Hey hey I wanna be a rockstar
Hey hey I wanna be a rockstar
I wanna be great like Elvis without the tassels
Hire eight body guards that love to beat up assholes
Sign a couple autographs
So I can eat my meals for free
(I’ll have the quesadilla… ha ha)
I’m gonna dress my ass
with the latest fashion
Get a front door key to the Playboy mansion
Gonna date a centerfold that loves to
blow my money for me
(So how you gonna do it?)
I’m gonna trade this life
For fortune and fame
I’d even cut my hair
And change my name
(chorus)
I’m gonna sing those songs
that offend the censors
Gonna pop my pills
from a Pez dispenser
Get washed-up singers writing all my songs
Lip sync ‘em every night so I don’t get ‘em wrong
(chorus)
As I tried to find the Honeycomb cereal, I paused, listened carefully to a few verses and uttered “FUUUUUUUCK!” in total exasperation. The irony of my frustration was two-fold:
1) This song is idiotic. And I take personal offense to the stereotypical “Rock Star” lump being cast. Like only the douchebags that 1) like/identify with this song and 2) wrote it in the first place could possibly take this literally, or feel it contributes to our culture in any way.

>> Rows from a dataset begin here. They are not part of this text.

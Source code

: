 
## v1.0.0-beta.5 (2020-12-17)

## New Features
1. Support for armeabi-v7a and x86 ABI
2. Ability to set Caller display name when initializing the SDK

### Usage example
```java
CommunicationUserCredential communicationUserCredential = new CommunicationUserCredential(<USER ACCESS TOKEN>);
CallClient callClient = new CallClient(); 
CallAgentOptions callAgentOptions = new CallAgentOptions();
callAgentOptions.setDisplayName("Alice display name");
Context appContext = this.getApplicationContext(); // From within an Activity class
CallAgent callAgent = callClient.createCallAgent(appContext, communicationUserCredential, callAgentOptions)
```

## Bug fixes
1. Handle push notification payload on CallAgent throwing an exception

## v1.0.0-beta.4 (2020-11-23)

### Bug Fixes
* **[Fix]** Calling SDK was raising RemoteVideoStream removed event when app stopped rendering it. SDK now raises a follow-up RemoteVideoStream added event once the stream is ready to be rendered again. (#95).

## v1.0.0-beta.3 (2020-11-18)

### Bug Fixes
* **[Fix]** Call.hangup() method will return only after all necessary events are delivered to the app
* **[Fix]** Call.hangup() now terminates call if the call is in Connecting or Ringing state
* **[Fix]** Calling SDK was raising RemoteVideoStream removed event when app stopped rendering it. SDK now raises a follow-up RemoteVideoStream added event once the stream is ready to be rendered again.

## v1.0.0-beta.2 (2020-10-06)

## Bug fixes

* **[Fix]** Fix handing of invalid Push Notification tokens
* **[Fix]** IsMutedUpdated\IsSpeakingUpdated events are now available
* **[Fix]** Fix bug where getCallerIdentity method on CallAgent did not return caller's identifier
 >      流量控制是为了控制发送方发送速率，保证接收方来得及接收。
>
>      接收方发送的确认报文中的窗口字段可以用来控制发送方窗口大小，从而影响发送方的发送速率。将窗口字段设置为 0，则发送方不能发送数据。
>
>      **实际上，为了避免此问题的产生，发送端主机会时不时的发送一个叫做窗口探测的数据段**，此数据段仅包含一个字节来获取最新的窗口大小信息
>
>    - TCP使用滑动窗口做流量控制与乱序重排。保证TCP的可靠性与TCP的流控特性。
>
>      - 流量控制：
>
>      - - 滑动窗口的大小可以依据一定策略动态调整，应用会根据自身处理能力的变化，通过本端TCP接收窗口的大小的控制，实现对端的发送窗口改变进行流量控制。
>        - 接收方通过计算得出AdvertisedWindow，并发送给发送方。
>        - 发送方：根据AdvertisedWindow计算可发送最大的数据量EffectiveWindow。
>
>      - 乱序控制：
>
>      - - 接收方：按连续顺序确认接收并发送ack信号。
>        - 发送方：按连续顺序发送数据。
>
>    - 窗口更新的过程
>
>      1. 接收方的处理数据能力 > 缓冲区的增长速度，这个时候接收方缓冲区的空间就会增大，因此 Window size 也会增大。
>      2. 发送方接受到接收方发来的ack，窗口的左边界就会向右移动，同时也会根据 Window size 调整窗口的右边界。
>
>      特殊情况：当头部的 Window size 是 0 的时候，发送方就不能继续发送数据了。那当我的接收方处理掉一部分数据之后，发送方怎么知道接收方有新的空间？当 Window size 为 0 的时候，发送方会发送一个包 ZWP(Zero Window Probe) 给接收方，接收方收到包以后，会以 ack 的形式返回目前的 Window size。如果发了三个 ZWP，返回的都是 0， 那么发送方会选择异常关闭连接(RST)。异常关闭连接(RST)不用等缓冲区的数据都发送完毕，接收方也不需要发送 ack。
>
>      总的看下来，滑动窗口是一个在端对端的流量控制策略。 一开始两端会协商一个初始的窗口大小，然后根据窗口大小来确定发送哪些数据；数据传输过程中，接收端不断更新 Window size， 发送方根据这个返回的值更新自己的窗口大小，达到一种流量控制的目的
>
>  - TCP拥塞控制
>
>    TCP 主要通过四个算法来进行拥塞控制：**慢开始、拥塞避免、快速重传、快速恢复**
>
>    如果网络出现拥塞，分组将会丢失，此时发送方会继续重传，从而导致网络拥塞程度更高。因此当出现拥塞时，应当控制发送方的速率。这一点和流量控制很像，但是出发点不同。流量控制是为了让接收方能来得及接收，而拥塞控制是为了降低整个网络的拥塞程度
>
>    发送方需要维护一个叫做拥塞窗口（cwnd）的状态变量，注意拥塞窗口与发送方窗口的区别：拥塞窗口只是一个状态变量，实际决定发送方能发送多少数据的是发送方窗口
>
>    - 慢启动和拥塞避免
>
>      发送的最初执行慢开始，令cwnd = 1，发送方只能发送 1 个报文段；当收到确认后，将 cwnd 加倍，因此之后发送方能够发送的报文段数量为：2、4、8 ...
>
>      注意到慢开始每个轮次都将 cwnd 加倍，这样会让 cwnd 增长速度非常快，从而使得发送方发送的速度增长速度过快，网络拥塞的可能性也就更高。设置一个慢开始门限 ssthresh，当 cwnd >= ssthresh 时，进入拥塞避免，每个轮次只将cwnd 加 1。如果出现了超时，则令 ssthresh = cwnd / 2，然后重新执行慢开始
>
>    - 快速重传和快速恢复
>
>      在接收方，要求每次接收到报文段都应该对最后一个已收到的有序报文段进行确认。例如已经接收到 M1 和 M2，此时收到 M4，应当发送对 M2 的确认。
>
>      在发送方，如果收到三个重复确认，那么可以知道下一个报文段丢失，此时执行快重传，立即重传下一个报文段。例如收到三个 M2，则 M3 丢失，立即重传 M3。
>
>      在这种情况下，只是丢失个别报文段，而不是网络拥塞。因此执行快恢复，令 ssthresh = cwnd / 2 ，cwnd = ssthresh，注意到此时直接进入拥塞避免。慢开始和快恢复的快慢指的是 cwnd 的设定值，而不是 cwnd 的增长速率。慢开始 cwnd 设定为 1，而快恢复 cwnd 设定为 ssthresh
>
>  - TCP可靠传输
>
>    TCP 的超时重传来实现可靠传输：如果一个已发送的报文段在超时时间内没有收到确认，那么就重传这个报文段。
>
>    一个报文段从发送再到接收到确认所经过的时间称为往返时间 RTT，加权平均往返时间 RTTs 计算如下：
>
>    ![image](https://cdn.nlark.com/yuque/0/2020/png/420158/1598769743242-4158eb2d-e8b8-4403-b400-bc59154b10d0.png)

2) This song came out in 2005. And it is so “timeless” that it continues to get played on the radio. That said, the next day I heard that “So What” song by Pink on the radio, and apparently 1 in 4 people’s dream job is being a rock star (confirmed by independent polls in The Gazette and BBC).
Anyway, it’s funny. Murray and I got into this heavy conversation a few days ago about music, and how music used to be a tradition, a reason for communion, whether to be spiritually or culturally enriched, to celebrate and belong. And one day, when they invented the record, I guess, and music could me easily commodified and sold, something disappeared. The art left and the business took over. Marketing replaced cultural identity. Now we have these very broad categories that require us to “buy into” them. I think the only vestigial element of spirituality in music remains at live shows: where people experience something together.
So my question, then, is when did it all go to shit? When was a song as comical as “Rock Star” meant to be taken seriously? Who decides? I guess we decide, you decide, the people decide.
But do they? Who decided to put that song on the radio, playing several Nickleback songs a day where as other bands – with potentially better songs – won’t ever be played. Aha! So we do not choose…marketing has determined the answer for us, has told us what to buy, what to identify with, who to be. Not free, but just subdued enough to keep society chugging along.
UPDATE: I can’t win this battle…the irony of music about music is bigger than I am.